I made this script which removes every trailing whitespace characters and replace all bad french characters by the right ones.
Removing the trailing whitespace characters works but not the part about replacing the french characters.
The file to read/write are encoded in UTF-8 so I added the utf-8 declaration above my script but in the end every bad characters (like \u00e9) are being replaced by litte square.
Any idea why?
script :
# --*-- encoding: utf-8 --*--
import fileinput
import sys
CRLF = "\r\n"
ACCENT_AIGU = "\\u00e9"
ACCENT_GRAVE = "\\u00e8"
C_CEDILLE = "\\u00e7"
A_ACCENTUE = "\\u00e0"
E_CIRCONFLEXE = "\\u00ea"
CURRENT_ENCODING = "utf-8"
#Getting filepath
print "Veuillez entrer le chemin du fichier (utiliser des \\ ou /, c'est pareil) :"
path = str(raw_input())
path.replace("\\", "/")
#removing trailing whitespace characters
for line in fileinput.FileInput(path, inplace=1):
if line != CRLF:
line = line.rstrip()
print line
print >>sys.stderr, line
else:
print CRLF
print >>sys.stderr, CRLF
fileinput.close()
#Replacing bad wharacters
for line in fileinput.FileInput(path, inplace=1):
line = line.decode(CURRENT_ENCODING)
line = line.replace(ACCENT_AIGU, "é")
line = line.replace(ACCENT_GRAVE, "è")
line = line.replace(A_ACCENTUE, "à")
line = line.replace(E_CIRCONFLEXE, "ê")
line = line.replace(C_CEDILLE, "ç")
line.encode(CURRENT_ENCODING)
sys.stdout.write(line) #avoid CRLF added by print
print >>sys.stderr, line
fileinput.close()
EDIT
the input file contains this type of text :
* Cette m\u00e9thode permet d'appeller le service du module de tourn\u00e9e
* <code>rechercherTechnicien</code> et retourne la liste repr\u00e9sentant le num\u00e9ro
* de la tourn\u00e9e ainsi que le nom et le pr\u00e9nom du technicien et la dur\u00e9e
* th\u00e9orique por se rendre au point d'intervention.
*
EDIT2
Final code if someone is interested, the first part replaces the badly encoded caracters, the second part removes all right trailing whitespaces caracters.
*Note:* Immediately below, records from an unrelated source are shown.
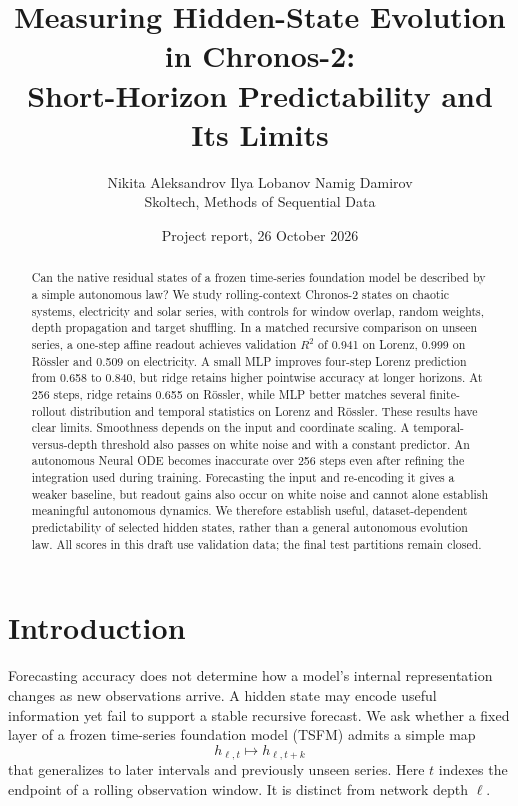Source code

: \documentclass[10pt,a4paper,twocolumn]{article}
\title{\vspace{-8mm}Measuring Hidden-State Evolution in Chronos-2:\\
Short-Horizon Predictability and Its Limits}
\author{Nikita Aleksandrov \qquad Ilya Lobanov \qquad Namig Damirov\\
\small Skoltech, Methods of Sequential Data}
\date{\small Project report, 26 October 2026}
\begin{document}
\maketitle
\begin{abstract}
Can the native residual states of a frozen time-series foundation model be described by a simple autonomous law?
We study rolling-context Chronos-2 states on chaotic systems, electricity and solar series, with controls for window overlap, random weights, depth propagation and target shuffling.
In a matched recursive comparison on unseen series, a one-step affine readout achieves validation $R^2$ of 0.941 on Lorenz, 0.999 on R\"ossler and 0.509 on electricity.
A small MLP improves four-step Lorenz prediction from 0.658 to 0.840, but ridge retains higher pointwise accuracy at longer horizons.
At 256 steps, ridge retains 0.655 on R\"ossler, while MLP better matches several finite-rollout distribution and temporal statistics on Lorenz and R\"ossler.
These results have clear limits.
Smoothness depends on the input and coordinate scaling.
A temporal-versus-depth threshold also passes on white noise and with a constant predictor.
An autonomous Neural ODE becomes inaccurate over 256 steps even after refining the integration used during training.
Forecasting the input and re-encoding it gives a weaker baseline, but readout gains also occur on white noise and cannot alone establish meaningful autonomous dynamics.
We therefore establish useful, dataset-dependent predictability of selected hidden states, rather than a general autonomous evolution law.
All scores in this draft use validation data; the final test partitions remain closed.
\end{abstract}

\section{Introduction}
Forecasting accuracy does not determine how a model's internal representation changes as new observations arrive.
A hidden state may encode useful information yet fail to support a stable recursive forecast.
We ask whether a fixed layer of a frozen time-series foundation model (TSFM) admits a simple map
\begin{equation}
  h_{\ell,t}\longmapsto h_{\ell,t+k}
\end{equation}
that generalizes to later intervals and previously unseen series.
Here $t$ indexes the endpoint of a rolling observation window.
It is distinct from network depth $\ell$.
\end{document}
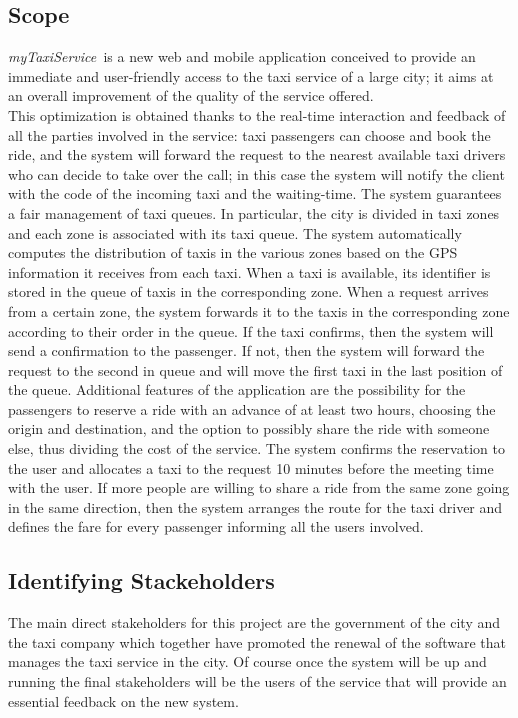 \documentclass[a4paper,11pt]{report} %
\newcommand{\mts}{\mbox{\normalfont\itshape myTaxiService\ }}
\begin{document}
	\subsection{Scope} \label{sec:scope}
	\mts is a new web and mobile application conceived to provide an immediate and user-friendly access to the taxi service of a large city; it aims at an overall improvement of the quality of the service offered.\\
	This optimization is obtained thanks to the real-time interaction and feedback of all the parties involved in the service: taxi passengers can choose and book the ride, and the system will forward the request to the nearest available taxi drivers who can decide to take over the call; in this case the system will notify the client with the code of the incoming taxi and the waiting-time.
	The	system	guarantees a fair management of taxi queues. In particular, the city is divided in taxi zones and each zone is associated with its taxi queue. The system automatically computes the distribution of taxis in the various zones based on the GPS information it receives from each taxi. When a taxi is available, its identifier is stored in the queue of taxis in the corresponding zone. When a request arrives from a certain zone, the system forwards it to the taxis in the corresponding zone according to their order in the queue. If the taxi confirms, then the system will send a confirmation to the passenger. If not, then the system will forward the request to the second in queue and will move the first taxi in the last position of the queue.
	Additional features of the application are the possibility for the passengers to reserve a ride with an advance of at least two hours, choosing the origin and destination, and the option to possibly share the ride with someone else, thus dividing the cost of the service. The system confirms the reservation to the user and allocates a taxi to the request 10 minutes before the meeting time with the user. If more people are willing to share a ride from the same zone going in the same direction, then the system arranges the route for the taxi driver and defines the fare for every passenger informing all the users involved. 
	
			
	\subsection{Identifying Stackeholders} The main direct stakeholders for this project are the government of the city and the taxi company which together have promoted the renewal of the software that manages the taxi service in the city. Of course once the system will be up and running the final stakeholders will be the users of the service that will provide an essential feedback on the new system.
	
\end{document}
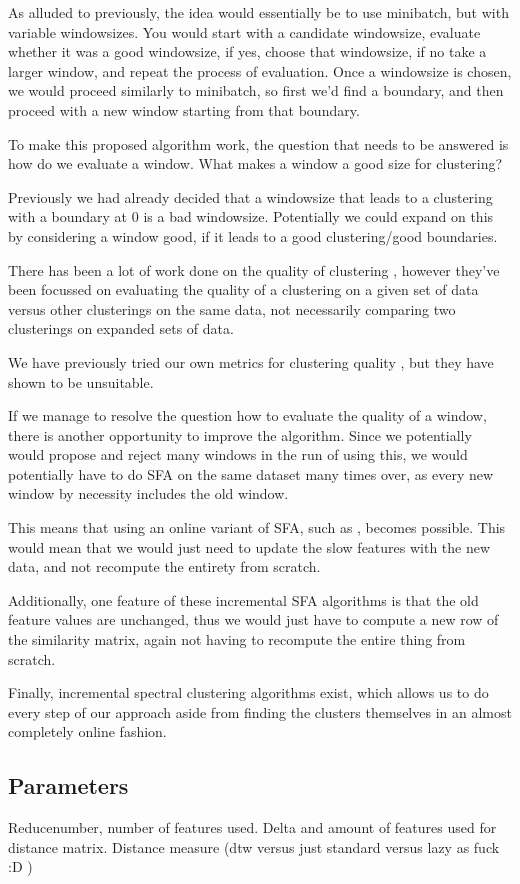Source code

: As alluded to previously, the idea would essentially be to use minibatch, but with variable windowsizes. You would start with a candidate windowsize, evaluate whether it was a good windowsize, if yes, choose that windowsize, if no take a larger window, and repeat the process of evaluation. Once a windowsize is chosen, we would proceed similarly to minibatch, so first we'd find a boundary, and then proceed with a new window starting from that boundary.

To make this proposed algorithm work, the question that needs to be answered is how do we evaluate a window. What makes a window a good size for clustering?

Previously we had already decided that a windowsize that leads to a clustering with a boundary at $0$ is a bad windowsize. Potentially we could expand on this by considering a window good, if it leads to a good clustering/good boundaries.

There has been a lot of work done on the quality of clustering , however they've been focussed on evaluating the quality of a clustering on a given set of data versus other clusterings on the same data, not necessarily comparing two clusterings on expanded sets of data. 

We have previously tried our own metrics for clustering quality , but they have shown to be unsuitable.


If we manage to resolve the question how to evaluate the quality of a window, there is another opportunity to improve the algorithm. Since we potentially would propose and reject many windows in the run of using this, we would potentially have to do SFA on the same dataset many times over, as every new window by necessity includes the old window.

This means that using an online variant of SFA, such as , becomes possible. This would mean that we would just need to update the slow features with the new data, and not recompute the entirety from scratch.

Additionally, one feature of these incremental SFA algorithms is that the old feature values are unchanged, thus we would just have to compute a new row of the similarity matrix, again not having to recompute the entire thing from scratch.

Finally, incremental spectral clustering algorithms exist,  which allows us to do every step of our approach aside from finding the clusters themselves in an almost completely online fashion. 

\subsection{Parameters}
Reducenumber, number of features used. Delta and amount of features used for distance matrix. Distance measure (dtw versus just standard versus lazy as fuck :D )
# --*-- encoding: iso-8859-1 --*--
import fileinput
import re
CRLF = "\r\n"
print "Veuillez entrer le chemin du fichier (utiliser des \\ ou /, c'est pareil) :"
path = str(raw_input())
path = path.replace("\\", "/")
def unicodize(seg):
if re.match(r'\\u[0-9a-f]{4}', seg):
return seg.decode('unicode-escape')
return seg.decode('utf-8')
print "Replacing caracter badly encoded"
with open(path,"r") as f:
content = f.read()
replaced = (unicodize(seg) for seg in re.split(r'(\\u[0-9a-f]{4})',content))
with open(path, "w") as o:
o.write(''.join(replaced).encode("utf-8"))
print "Removing trailing whitespaces caracters"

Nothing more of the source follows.